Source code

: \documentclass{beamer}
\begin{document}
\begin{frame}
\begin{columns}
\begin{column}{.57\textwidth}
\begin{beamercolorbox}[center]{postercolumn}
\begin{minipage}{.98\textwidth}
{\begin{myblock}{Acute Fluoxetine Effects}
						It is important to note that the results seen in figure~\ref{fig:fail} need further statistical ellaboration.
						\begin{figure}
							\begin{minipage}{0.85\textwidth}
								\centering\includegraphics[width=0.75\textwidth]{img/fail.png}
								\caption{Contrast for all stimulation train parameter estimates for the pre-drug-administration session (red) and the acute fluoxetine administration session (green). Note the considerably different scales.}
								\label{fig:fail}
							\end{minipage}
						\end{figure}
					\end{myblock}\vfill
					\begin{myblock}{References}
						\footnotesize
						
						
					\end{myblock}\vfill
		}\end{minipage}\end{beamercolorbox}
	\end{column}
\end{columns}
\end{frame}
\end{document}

——————————

Task prompt
If a line appears above, it belongs in your answer, printed exactly.

Solution to this task
Source code

: \documentclass{beamer}
\begin{document}
\begin{frame}
\begin{columns}
\begin{column}{.57\textwidth}
\begin{beamercolorbox}[center]{postercolumn}
\begin{minipage}{.98\textwidth}
{\begin{myblock}{Acute Fluoxetine Effects}
						It is important to note that the results seen in figure~\ref{fig:fail} need further statistical ellaboration.
						\begin{figure}
							\begin{minipage}{0.85\textwidth}
								\centering\includegraphics[width=0.75\textwidth]{img/fail.png}
								\caption{Contrast for all stimulation train parameter estimates for the pre-drug-administration session (red) and the acute fluoxetine administration session (green). Note the considerably different scales.}
								\label{fig:fail}
							\end{minipage}
						\end{figure}
					\end{myblock}\vfill
					\begin{myblock}{References}
						\footnotesize
						
						
					\end{myblock}\vfill
		}\end{minipage}\end{beamercolorbox}
	\end{column}
\end{columns}
\end{frame}
\end{document}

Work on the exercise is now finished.